_Task statement_:
Below are the records; give again exactly the line with "- **분산 데이터베이스와 데이터 복제:**", the line with "- **모니터링 및 알람:**", and each line that lies between them, and nothing besides.
----- Data for this exercise -----
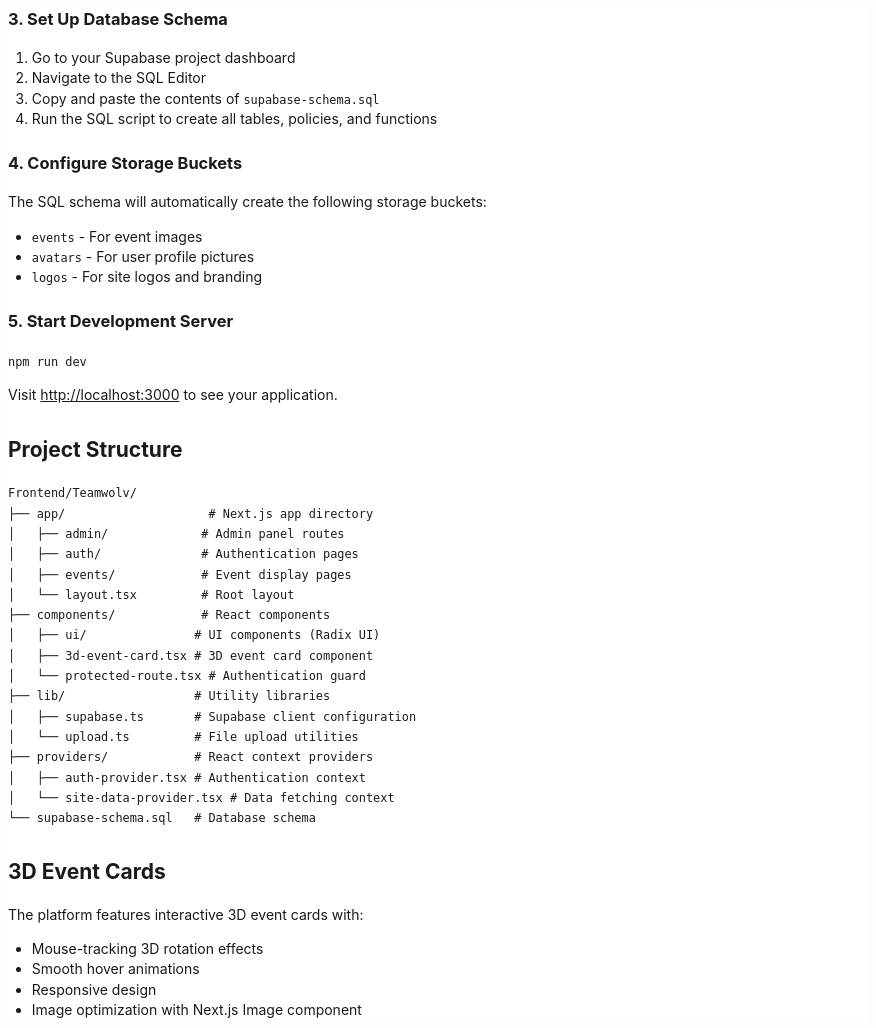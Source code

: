 ### 3. Set Up Database Schema

1. Go to your Supabase project dashboard
2. Navigate to the SQL Editor
3. Copy and paste the contents of `supabase-schema.sql`
4. Run the SQL script to create all tables, policies, and functions

### 4. Configure Storage Buckets

The SQL schema will automatically create the following storage buckets:
- `events` - For event images
- `avatars` - For user profile pictures
- `logos` - For site logos and branding

### 5. Start Development Server

```bash
npm run dev
```

Visit [http://localhost:3000](http://localhost:3000) to see your application.

## Project Structure

```
Frontend/Teamwolv/
├── app/                    # Next.js app directory
│   ├── admin/             # Admin panel routes
│   ├── auth/              # Authentication pages
│   ├── events/            # Event display pages
│   └── layout.tsx         # Root layout
├── components/            # React components
│   ├── ui/               # UI components (Radix UI)
│   ├── 3d-event-card.tsx # 3D event card component
│   └── protected-route.tsx # Authentication guard
├── lib/                  # Utility libraries
│   ├── supabase.ts       # Supabase client configuration
│   └── upload.ts         # File upload utilities
├── providers/            # React context providers
│   ├── auth-provider.tsx # Authentication context
│   └── site-data-provider.tsx # Data fetching context
└── supabase-schema.sql   # Database schema
```

## 3D Event Cards

The platform features interactive 3D event cards with:
- Mouse-tracking 3D rotation effects
- Smooth hover animations
- Responsive design
- Image optimization with Next.js Image component
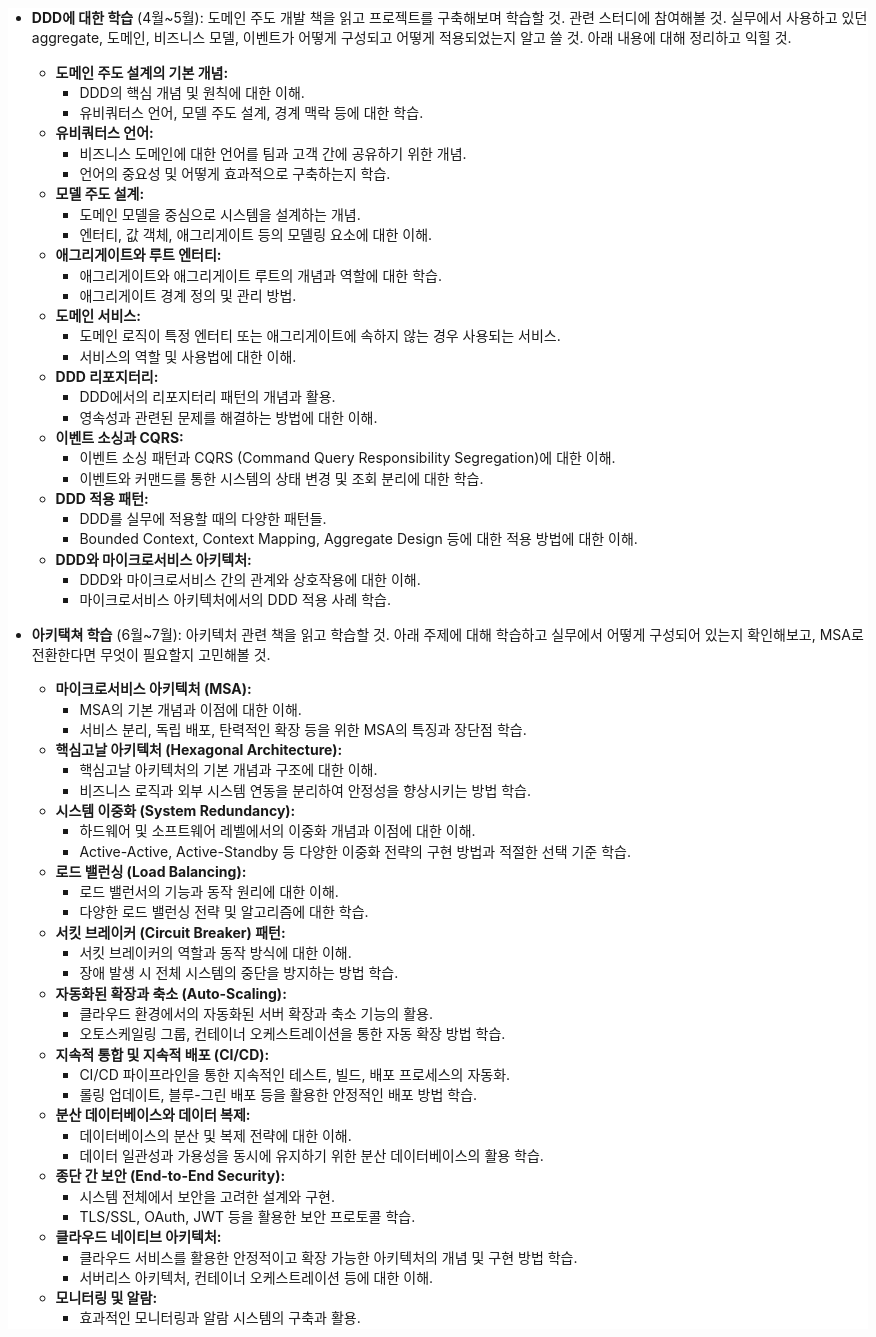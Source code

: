 - **DDD에 대한 학습** (4월~5월): 도메인 주도 개발 책을 읽고 프로젝트를 구축해보며 학습할 것. 관련 스터디에 참여해볼 것. 실무에서 사용하고 있던 aggregate, 도메인, 비즈니스 모델, 이벤트가 어떻게 구성되고 어떻게 적용되었는지 알고 쓸 것. 아래 내용에 대해 정리하고 익힐 것.
    - **도메인 주도 설계의 기본 개념:**
        - DDD의 핵심 개념 및 원칙에 대한 이해.
        - 유비쿼터스 언어, 모델 주도 설계, 경계 맥락 등에 대한 학습.
    - **유비쿼터스 언어:**
        - 비즈니스 도메인에 대한 언어를 팀과 고객 간에 공유하기 위한 개념.
        - 언어의 중요성 및 어떻게 효과적으로 구축하는지 학습.
    - **모델 주도 설계:**
        - 도메인 모델을 중심으로 시스템을 설계하는 개념.
        - 엔터티, 값 객체, 애그리게이트 등의 모델링 요소에 대한 이해.
    - **애그리게이트와 루트 엔터티:**
        - 애그리게이트와 애그리게이트 루트의 개념과 역할에 대한 학습.
        - 애그리게이트 경계 정의 및 관리 방법.
    - **도메인 서비스:**
        - 도메인 로직이 특정 엔터티 또는 애그리게이트에 속하지 않는 경우 사용되는 서비스.
        - 서비스의 역할 및 사용법에 대한 이해.
    - **DDD 리포지터리:**
        - DDD에서의 리포지터리 패턴의 개념과 활용.
        - 영속성과 관련된 문제를 해결하는 방법에 대한 이해.
    - **이벤트 소싱과 CQRS:**
        - 이벤트 소싱 패턴과 CQRS (Command Query Responsibility Segregation)에 대한 이해.
        - 이벤트와 커맨드를 통한 시스템의 상태 변경 및 조회 분리에 대한 학습.
    - **DDD 적용 패턴:**
        - DDD를 실무에 적용할 때의 다양한 패턴들.
        - Bounded Context, Context Mapping, Aggregate Design 등에 대한 적용 방법에 대한 이해.
    - **DDD와 마이크로서비스 아키텍처:**
        - DDD와 마이크로서비스 간의 관계와 상호작용에 대한 이해.
        - 마이크로서비스 아키텍처에서의 DDD 적용 사례 학습.

- **아키택쳐 학습** (6월~7월): 아키텍처 관련 책을 읽고 학습할 것. 아래 주제에 대해 학습하고 실무에서 어떻게 구성되어 있는지 확인해보고, MSA로 전환한다면 무엇이 필요할지 고민해볼 것.
    - **마이크로서비스 아키텍처 (MSA):**
        - MSA의 기본 개념과 이점에 대한 이해.
        - 서비스 분리, 독립 배포, 탄력적인 확장 등을 위한 MSA의 특징과 장단점 학습.
    - **핵심고날 아키텍처 (Hexagonal Architecture):**
        - 핵심고날 아키텍처의 기본 개념과 구조에 대한 이해.
        - 비즈니스 로직과 외부 시스템 연동을 분리하여 안정성을 향상시키는 방법 학습.
    - **시스템 이중화 (System Redundancy):**
        - 하드웨어 및 소프트웨어 레벨에서의 이중화 개념과 이점에 대한 이해.
        - Active-Active, Active-Standby 등 다양한 이중화 전략의 구현 방법과 적절한 선택 기준 학습.
    - **로드 밸런싱 (Load Balancing):**
        - 로드 밸런서의 기능과 동작 원리에 대한 이해.
        - 다양한 로드 밸런싱 전략 및 알고리즘에 대한 학습.
    - **서킷 브레이커 (Circuit Breaker) 패턴:**
        - 서킷 브레이커의 역할과 동작 방식에 대한 이해.
        - 장애 발생 시 전체 시스템의 중단을 방지하는 방법 학습.
    - **자동화된 확장과 축소 (Auto-Scaling):**
        - 클라우드 환경에서의 자동화된 서버 확장과 축소 기능의 활용.
        - 오토스케일링 그룹, 컨테이너 오케스트레이션을 통한 자동 확장 방법 학습.
    - **지속적 통합 및 지속적 배포 (CI/CD):**
        - CI/CD 파이프라인을 통한 지속적인 테스트, 빌드, 배포 프로세스의 자동화.
        - 롤링 업데이트, 블루-그린 배포 등을 활용한 안정적인 배포 방법 학습.
    - **분산 데이터베이스와 데이터 복제:**
        - 데이터베이스의 분산 및 복제 전략에 대한 이해.
        - 데이터 일관성과 가용성을 동시에 유지하기 위한 분산 데이터베이스의 활용 학습.
    - **종단 간 보안 (End-to-End Security):**
        - 시스템 전체에서 보안을 고려한 설계와 구현.
        - TLS/SSL, OAuth, JWT 등을 활용한 보안 프로토콜 학습.
    - **클라우드 네이티브 아키텍처:**
        - 클라우드 서비스를 활용한 안정적이고 확장 가능한 아키텍처의 개념 및 구현 방법 학습.
        - 서버리스 아키텍처, 컨테이너 오케스트레이션 등에 대한 이해.
    - **모니터링 및 알람:**
        - 효과적인 모니터링과 알람 시스템의 구축과 활용.
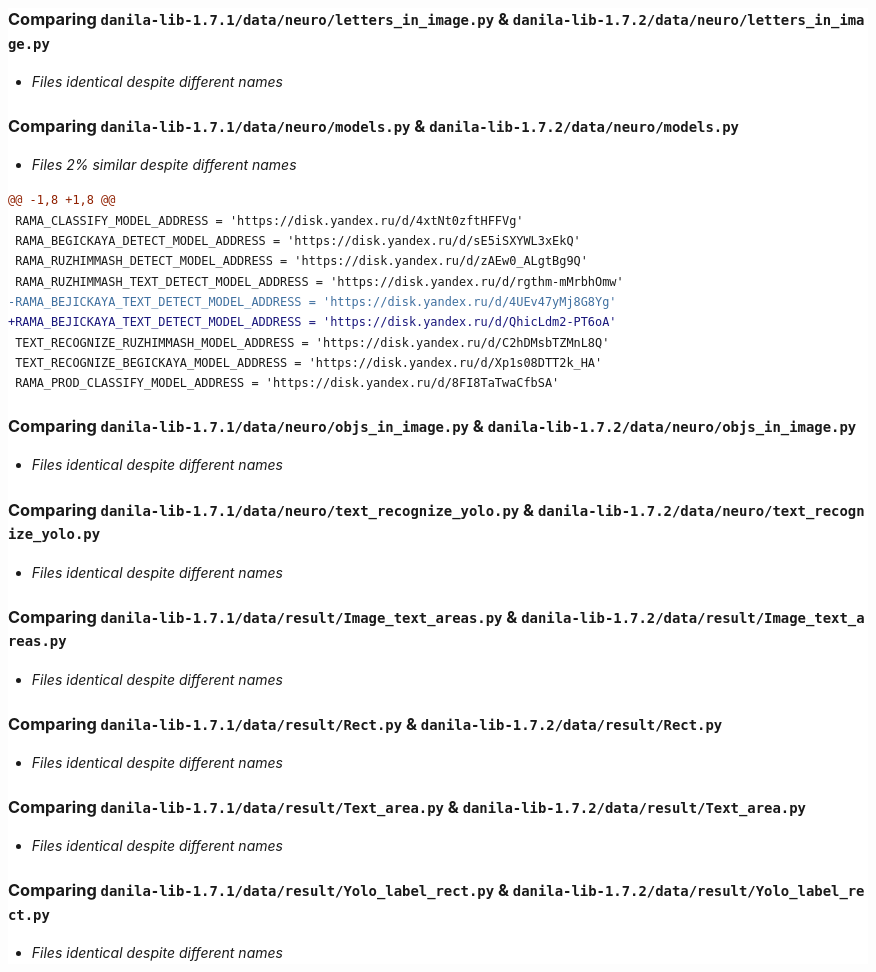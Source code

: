 ### Comparing `danila-lib-1.7.1/data/neuro/letters_in_image.py` & `danila-lib-1.7.2/data/neuro/letters_in_image.py`

 * *Files identical despite different names*

### Comparing `danila-lib-1.7.1/data/neuro/models.py` & `danila-lib-1.7.2/data/neuro/models.py`

 * *Files 2% similar despite different names*

```diff
@@ -1,8 +1,8 @@
 RAMA_CLASSIFY_MODEL_ADDRESS = 'https://disk.yandex.ru/d/4xtNt0zftHFFVg'
 RAMA_BEGICKAYA_DETECT_MODEL_ADDRESS = 'https://disk.yandex.ru/d/sE5iSXYWL3xEkQ'
 RAMA_RUZHIMMASH_DETECT_MODEL_ADDRESS = 'https://disk.yandex.ru/d/zAEw0_ALgtBg9Q'
 RAMA_RUZHIMMASH_TEXT_DETECT_MODEL_ADDRESS = 'https://disk.yandex.ru/d/rgthm-mMrbhOmw'
-RAMA_BEJICKAYA_TEXT_DETECT_MODEL_ADDRESS = 'https://disk.yandex.ru/d/4UEv47yMj8G8Yg'
+RAMA_BEJICKAYA_TEXT_DETECT_MODEL_ADDRESS = 'https://disk.yandex.ru/d/QhicLdm2-PT6oA'
 TEXT_RECOGNIZE_RUZHIMMASH_MODEL_ADDRESS = 'https://disk.yandex.ru/d/C2hDMsbTZMnL8Q'
 TEXT_RECOGNIZE_BEGICKAYA_MODEL_ADDRESS = 'https://disk.yandex.ru/d/Xp1s08DTT2k_HA'
 RAMA_PROD_CLASSIFY_MODEL_ADDRESS = 'https://disk.yandex.ru/d/8FI8TaTwaCfbSA'
```

### Comparing `danila-lib-1.7.1/data/neuro/objs_in_image.py` & `danila-lib-1.7.2/data/neuro/objs_in_image.py`

 * *Files identical despite different names*

### Comparing `danila-lib-1.7.1/data/neuro/text_recognize_yolo.py` & `danila-lib-1.7.2/data/neuro/text_recognize_yolo.py`

 * *Files identical despite different names*

### Comparing `danila-lib-1.7.1/data/result/Image_text_areas.py` & `danila-lib-1.7.2/data/result/Image_text_areas.py`

 * *Files identical despite different names*

### Comparing `danila-lib-1.7.1/data/result/Rect.py` & `danila-lib-1.7.2/data/result/Rect.py`

 * *Files identical despite different names*

### Comparing `danila-lib-1.7.1/data/result/Text_area.py` & `danila-lib-1.7.2/data/result/Text_area.py`

 * *Files identical despite different names*

### Comparing `danila-lib-1.7.1/data/result/Yolo_label_rect.py` & `danila-lib-1.7.2/data/result/Yolo_label_rect.py`

 * *Files identical despite different names*
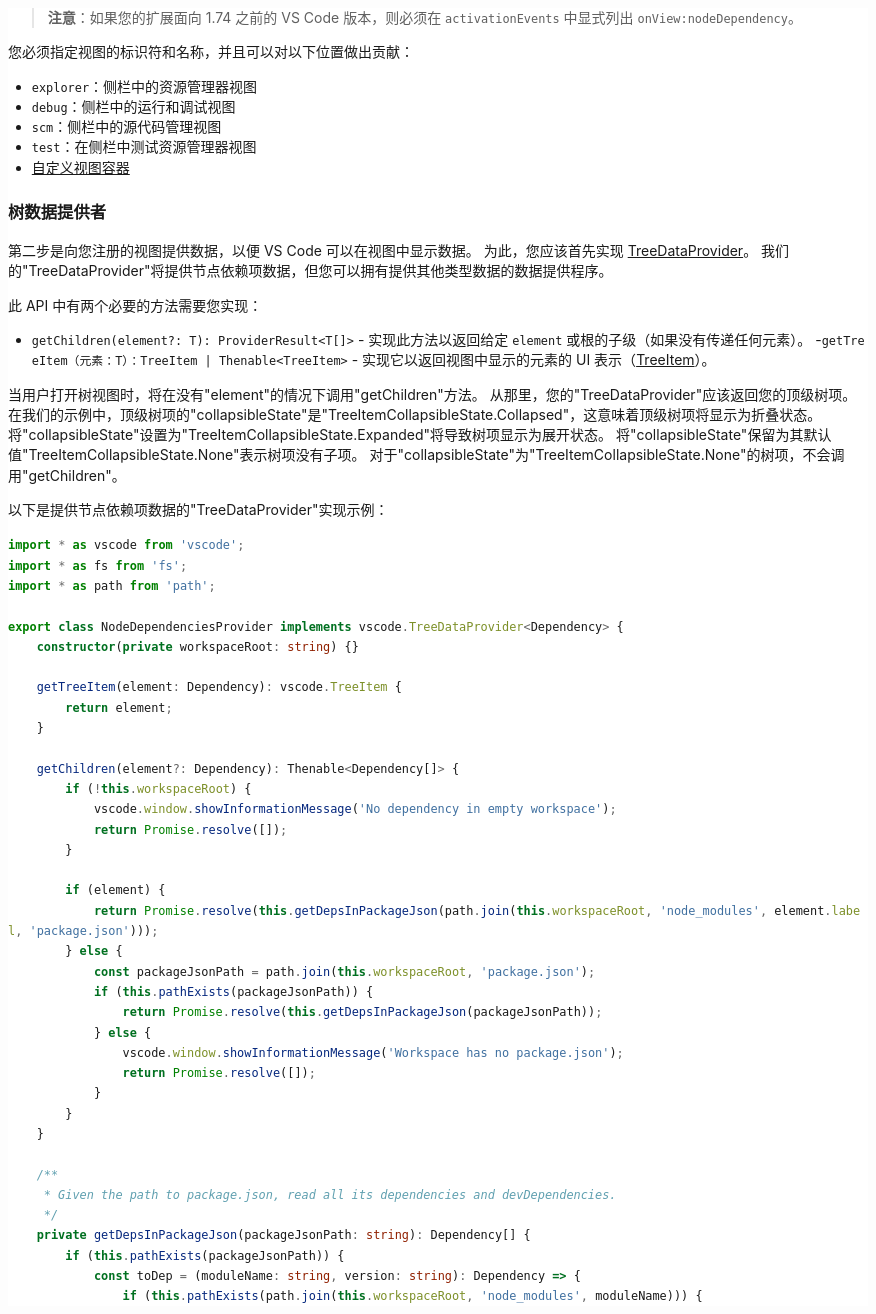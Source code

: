 > **注意**：如果您的扩展面向 1.74 之前的 VS Code 版本，则必须在 `activationEvents` 中显式列出 `onView:nodeDependency`。

您必须指定视图的标识符和名称，并且可以对以下位置做出贡献：

-   `explorer`：侧栏中的资源管理器视图
-   `debug`：侧栏中的运行和调试视图
-   `scm`：侧栏中的源代码管理视图
-   `test`：在侧栏中测试资源管理器视图
-   [自定义视图容器](#view-container)

### 树数据提供者

第二步是向您注册的视图提供数据，以便 VS Code 可以在视图中显示数据。 为此，您应该首先实现 [TreeDataProvider](https://code.visualstudio.com/api/references/vscode-api#TreeDataProvider)。 我们的"TreeDataProvider"将提供节点依赖项数据，但您可以拥有提供其他类型数据的数据提供程序。

此 API 中有两个必要的方法需要您实现：

-   `getChildren(element?: T): ProviderResult<T[]>` - 实现此方法以返回给定 `element` 或根的子级（如果没有传递任何元素）。 -`getTreeItem（元素：T）：TreeItem | Thenable<TreeItem>` - 实现它以返回视图中显示的元素的 UI 表示（[TreeItem](https://code.visualstudio.com/api/references/vscode-api#TreeItem)）。

当用户打开树视图时，将在没有"element"的情况下调用"getChildren"方法。 从那里，您的"TreeDataProvider"应该返回您的顶级树项。 在我们的示例中，顶级树项的"collapsibleState"是"TreeItemCollapsibleState.Collapsed"，这意味着顶级树项将显示为折叠状态。 将"collapsibleState"设置为"TreeItemCollapsibleState.Expanded"将导致树项显示为展开状态。 将"collapsibleState"保留为其默认值"TreeItemCollapsibleState.None"表示树项没有子项。 对于"collapsibleState"为"TreeItemCollapsibleState.None"的树项，不会调用"getChildren"。

以下是提供节点依赖项数据的"TreeDataProvider"实现示例：

```ts
import * as vscode from 'vscode';
import * as fs from 'fs';
import * as path from 'path';

export class NodeDependenciesProvider implements vscode.TreeDataProvider<Dependency> {
    constructor(private workspaceRoot: string) {}

    getTreeItem(element: Dependency): vscode.TreeItem {
        return element;
    }

    getChildren(element?: Dependency): Thenable<Dependency[]> {
        if (!this.workspaceRoot) {
            vscode.window.showInformationMessage('No dependency in empty workspace');
            return Promise.resolve([]);
        }

        if (element) {
            return Promise.resolve(this.getDepsInPackageJson(path.join(this.workspaceRoot, 'node_modules', element.label, 'package.json')));
        } else {
            const packageJsonPath = path.join(this.workspaceRoot, 'package.json');
            if (this.pathExists(packageJsonPath)) {
                return Promise.resolve(this.getDepsInPackageJson(packageJsonPath));
            } else {
                vscode.window.showInformationMessage('Workspace has no package.json');
                return Promise.resolve([]);
            }
        }
    }

    /**
     * Given the path to package.json, read all its dependencies and devDependencies.
     */
    private getDepsInPackageJson(packageJsonPath: string): Dependency[] {
        if (this.pathExists(packageJsonPath)) {
            const toDep = (moduleName: string, version: string): Dependency => {
                if (this.pathExists(path.join(this.workspaceRoot, 'node_modules', moduleName))) {
```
-----
_Answer area_:
    - **분산 데이터베이스와 데이터 복제:**
        - 데이터베이스의 분산 및 복제 전략에 대한 이해.
        - 데이터 일관성과 가용성을 동시에 유지하기 위한 분산 데이터베이스의 활용 학습.
    - **종단 간 보안 (End-to-End Security):**
        - 시스템 전체에서 보안을 고려한 설계와 구현.
        - TLS/SSL, OAuth, JWT 등을 활용한 보안 프로토콜 학습.
    - **클라우드 네이티브 아키텍처:**
        - 클라우드 서비스를 활용한 안정적이고 확장 가능한 아키텍처의 개념 및 구현 방법 학습.
        - 서버리스 아키텍처, 컨테이너 오케스트레이션 등에 대한 이해.
    - **모니터링 및 알람:**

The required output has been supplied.